Let’s look for rules with support higher than 0.17, and confidence higher than 0.90.
# creating rules - standard settings
rules.trans1<-apriori(trans1, parameter=list(supp=0.17, conf=0.9))
## Apriori
##
## Parameter specification:
## confidence minval smax arem aval originalSupport maxtime support minlen
## 0.9 0.1 1 none FALSE TRUE 5 0.17 1
## maxlen target ext
## 10 rules TRUE
##
## Algorithmic control:
## filter tree heap memopt load sort verbose
## 0.1 TRUE TRUE FALSE TRUE 2 TRUE
##
## Absolute minimum support count: 23517
##
## set item appearances ...[0 item(s)] done [0.00s].
## set transactions ...[15703 item(s), 138341 transaction(s)] done [5.53s].
## sorting and recoding items ... [60 item(s)] done [0.07s].
## creating transaction tree ... done [0.11s].
## checking subsets of size 1 2 3 4 done [0.20s].
## writing ... [2 rule(s)] done [0.00s].
## creating S4 object ... done [0.04s].
One can display the rules and sort them by different measures, such as: confidence, lift, count and support.
rules.by.conf<-sort(rules.trans1, by="confidence", decreasing=TRUE)
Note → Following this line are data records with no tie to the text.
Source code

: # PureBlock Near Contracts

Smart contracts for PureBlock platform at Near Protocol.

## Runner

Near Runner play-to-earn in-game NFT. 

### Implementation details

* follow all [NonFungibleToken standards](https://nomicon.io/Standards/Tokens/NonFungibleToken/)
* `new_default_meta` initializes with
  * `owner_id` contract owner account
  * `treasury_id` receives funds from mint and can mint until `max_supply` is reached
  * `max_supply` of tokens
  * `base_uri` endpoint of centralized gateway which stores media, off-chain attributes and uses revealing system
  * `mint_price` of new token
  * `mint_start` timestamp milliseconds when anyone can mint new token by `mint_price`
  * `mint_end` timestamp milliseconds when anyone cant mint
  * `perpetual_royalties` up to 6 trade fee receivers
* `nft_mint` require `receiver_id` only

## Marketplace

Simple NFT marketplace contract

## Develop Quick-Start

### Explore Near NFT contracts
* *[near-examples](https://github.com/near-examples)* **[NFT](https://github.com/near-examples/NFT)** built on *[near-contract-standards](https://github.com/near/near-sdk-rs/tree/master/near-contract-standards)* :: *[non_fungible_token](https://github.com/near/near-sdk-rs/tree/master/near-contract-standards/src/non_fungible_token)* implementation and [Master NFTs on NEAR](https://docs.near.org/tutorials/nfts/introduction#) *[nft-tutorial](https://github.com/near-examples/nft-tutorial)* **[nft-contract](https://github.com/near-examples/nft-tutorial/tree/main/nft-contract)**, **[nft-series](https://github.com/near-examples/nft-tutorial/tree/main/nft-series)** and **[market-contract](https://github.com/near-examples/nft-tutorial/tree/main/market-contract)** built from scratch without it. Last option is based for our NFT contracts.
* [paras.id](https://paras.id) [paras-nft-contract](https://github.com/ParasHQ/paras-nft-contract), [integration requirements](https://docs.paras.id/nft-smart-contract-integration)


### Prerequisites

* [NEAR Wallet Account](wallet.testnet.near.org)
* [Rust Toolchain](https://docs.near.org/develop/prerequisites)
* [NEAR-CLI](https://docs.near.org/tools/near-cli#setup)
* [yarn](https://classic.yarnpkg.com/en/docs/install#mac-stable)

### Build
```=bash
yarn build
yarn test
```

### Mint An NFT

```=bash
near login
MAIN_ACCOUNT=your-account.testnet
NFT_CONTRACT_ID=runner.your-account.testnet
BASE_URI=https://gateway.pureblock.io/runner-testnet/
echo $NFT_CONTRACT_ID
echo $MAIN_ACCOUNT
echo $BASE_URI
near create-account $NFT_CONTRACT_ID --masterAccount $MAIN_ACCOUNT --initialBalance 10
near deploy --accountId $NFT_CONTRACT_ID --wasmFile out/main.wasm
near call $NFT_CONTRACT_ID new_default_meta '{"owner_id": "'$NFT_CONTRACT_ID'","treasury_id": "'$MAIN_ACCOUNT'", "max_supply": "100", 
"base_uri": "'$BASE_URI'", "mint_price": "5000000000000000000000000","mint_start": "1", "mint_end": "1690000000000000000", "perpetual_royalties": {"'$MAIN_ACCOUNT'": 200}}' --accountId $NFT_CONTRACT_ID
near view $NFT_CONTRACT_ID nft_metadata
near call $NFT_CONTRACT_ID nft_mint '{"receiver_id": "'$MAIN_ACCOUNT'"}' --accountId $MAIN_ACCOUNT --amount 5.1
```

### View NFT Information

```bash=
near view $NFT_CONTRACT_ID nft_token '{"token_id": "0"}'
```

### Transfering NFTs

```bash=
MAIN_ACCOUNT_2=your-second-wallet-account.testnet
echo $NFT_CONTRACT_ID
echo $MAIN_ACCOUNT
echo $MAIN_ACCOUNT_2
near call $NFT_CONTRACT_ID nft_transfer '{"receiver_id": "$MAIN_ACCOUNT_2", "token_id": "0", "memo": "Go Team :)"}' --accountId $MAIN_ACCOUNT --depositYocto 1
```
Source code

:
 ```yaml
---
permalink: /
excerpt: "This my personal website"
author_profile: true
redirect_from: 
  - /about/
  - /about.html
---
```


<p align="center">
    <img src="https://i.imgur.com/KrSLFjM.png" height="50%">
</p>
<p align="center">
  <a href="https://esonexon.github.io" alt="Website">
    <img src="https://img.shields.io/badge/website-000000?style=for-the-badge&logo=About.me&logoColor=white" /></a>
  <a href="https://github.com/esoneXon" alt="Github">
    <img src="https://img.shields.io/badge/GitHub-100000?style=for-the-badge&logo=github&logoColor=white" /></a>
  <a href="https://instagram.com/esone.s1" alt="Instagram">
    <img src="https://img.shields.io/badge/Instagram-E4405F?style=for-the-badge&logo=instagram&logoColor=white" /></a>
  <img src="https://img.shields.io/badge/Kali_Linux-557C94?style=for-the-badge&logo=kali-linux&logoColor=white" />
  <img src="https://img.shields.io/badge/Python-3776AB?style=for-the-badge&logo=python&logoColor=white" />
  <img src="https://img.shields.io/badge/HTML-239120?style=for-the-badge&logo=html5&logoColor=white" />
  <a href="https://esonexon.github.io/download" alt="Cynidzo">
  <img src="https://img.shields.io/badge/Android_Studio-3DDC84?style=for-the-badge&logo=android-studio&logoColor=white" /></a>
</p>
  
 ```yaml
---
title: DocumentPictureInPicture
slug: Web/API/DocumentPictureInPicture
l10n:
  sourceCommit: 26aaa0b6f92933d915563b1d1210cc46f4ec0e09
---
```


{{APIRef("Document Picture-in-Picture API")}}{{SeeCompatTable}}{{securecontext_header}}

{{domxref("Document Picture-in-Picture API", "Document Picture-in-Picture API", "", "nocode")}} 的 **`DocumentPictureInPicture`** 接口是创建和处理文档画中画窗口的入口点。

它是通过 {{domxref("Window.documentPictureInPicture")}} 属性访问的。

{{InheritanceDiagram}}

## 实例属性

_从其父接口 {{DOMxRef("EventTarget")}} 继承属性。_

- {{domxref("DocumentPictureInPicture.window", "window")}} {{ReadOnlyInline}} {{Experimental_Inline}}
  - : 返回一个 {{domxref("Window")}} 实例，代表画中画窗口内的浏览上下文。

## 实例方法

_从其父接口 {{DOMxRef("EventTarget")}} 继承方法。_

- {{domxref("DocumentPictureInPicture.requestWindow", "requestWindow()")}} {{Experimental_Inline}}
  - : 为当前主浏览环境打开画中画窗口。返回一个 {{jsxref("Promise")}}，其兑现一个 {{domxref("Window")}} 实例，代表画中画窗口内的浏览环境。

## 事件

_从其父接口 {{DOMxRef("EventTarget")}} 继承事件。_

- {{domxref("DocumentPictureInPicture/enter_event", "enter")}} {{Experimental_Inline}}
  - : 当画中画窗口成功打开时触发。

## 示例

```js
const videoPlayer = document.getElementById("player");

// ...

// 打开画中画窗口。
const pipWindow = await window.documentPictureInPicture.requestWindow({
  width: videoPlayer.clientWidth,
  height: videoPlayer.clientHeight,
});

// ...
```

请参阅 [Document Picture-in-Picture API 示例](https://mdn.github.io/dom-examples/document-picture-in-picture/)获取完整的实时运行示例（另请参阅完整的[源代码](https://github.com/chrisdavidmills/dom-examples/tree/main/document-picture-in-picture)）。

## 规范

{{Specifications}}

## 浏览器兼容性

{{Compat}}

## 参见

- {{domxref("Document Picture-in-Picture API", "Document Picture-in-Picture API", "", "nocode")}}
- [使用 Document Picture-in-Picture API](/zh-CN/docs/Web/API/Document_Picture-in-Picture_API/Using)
inspect(head(rules.by.conf))
## lhs rhs support confidence coverage lift count
## [1] {Lord of the Rings: The Return of the King, The (2003),
## Lord of the Rings: The Two Towers, The (2002)} => {Lord of the Rings: The Fellowship of the Ring, The (2001)} 0.1738458 0.9488677 0.1832139 3.788378 24050
## [2] {Lord of the Rings: The Fellowship of the Ring, The (2001),
## Lord of the Rings: The Return of the King, The (2003)} => {Lord of the Rings: The Two Towers, The (2002)} 0.1738458 0.9284280 0.1872475 4.095522 24050
# sorting rules by lift
rules.by.lift<-sort(rules.trans1, by="lift", decreasing=TRUE) # sorting by lift
inspect(head(rules.by.lift))
## lhs rhs support confidence coverage lift count
## [1] {Lord of the Rings: The Fellowship of the Ring, The (2001),
## Lord of the Rings: The Return of the King, The (2003)} => {Lord of the Rings: The Two Towers, The (2002)} 0.1738458 0.9284280 0.1872475 4.095522 24050
## [2] {Lord of the Rings: The Return of the King, The (2003),
## Lord of the Rings: The Two Towers, The (2002)} => {Lord of the Rings: The Fellowship of the Ring, The (2001)} 0.1738458 0.9488677 0.1832139 3.788378 24050
# sorting rules by count
rules.by.count<- sort(rules.trans1, by="count", decreasing=TRUE) # sorting by count
inspect(head(rules.by.count))
## lhs rhs support confidence coverage lift count
## [1] {Lord of the Rings: The Return of the King, The (2003),
## Lord of the Rings: The Two Towers, The (2002)} => {Lord of the Rings: The Fellowship of the Ring, The (2001)} 0.1738458 0.9488677 0.1832139 3.788378 24050
## [2] {Lord of the Rings: The Fellowship of the Ring, The (2001),
## Lord of the Rings: The Return of the King, The (2003)} => {Lord of the Rings: The Two Towers, The (2002)} 0.1738458 0.9284280 0.1872475 4.095522 24050
# sorting by support
rules.by.supp<-sort(rules.trans1, by="support", decreasing=TRUE)
inspect(head(rules.by.supp))
## lhs rhs support confidence coverage lift count
## [1] {Lord of the Rings: The Return of the King, The (2003),
## Lord of the Rings: The Two Towers, The (2002)} => {Lord of the Rings: The Fellowship of the Ring, The (2001)} 0.1738458 0.9488677 0.1832139 3.788378 24050
## [2] {Lord of the Rings: The Fellowship of the Ring, The (2001),
## Lord of the Rings: The Return of the King, The (2003)} => {Lord of the Rings: The Two Towers, The (2002)} 0.1738458 0.9284280 0.1872475 4.095522 24050
Looking at the previous results, we can take some interesting conclusions of users preferences. Yet, some of the rules may be redundant. That means, there exists a more general rule, which is characterized by higher or the same confidence. They might be found undesirable, as they may complicate interpretation of the results, as much as confusing recommendation system (the problem of which rule is better).
For the sake of better analysis, redundant rules will be removed from now on.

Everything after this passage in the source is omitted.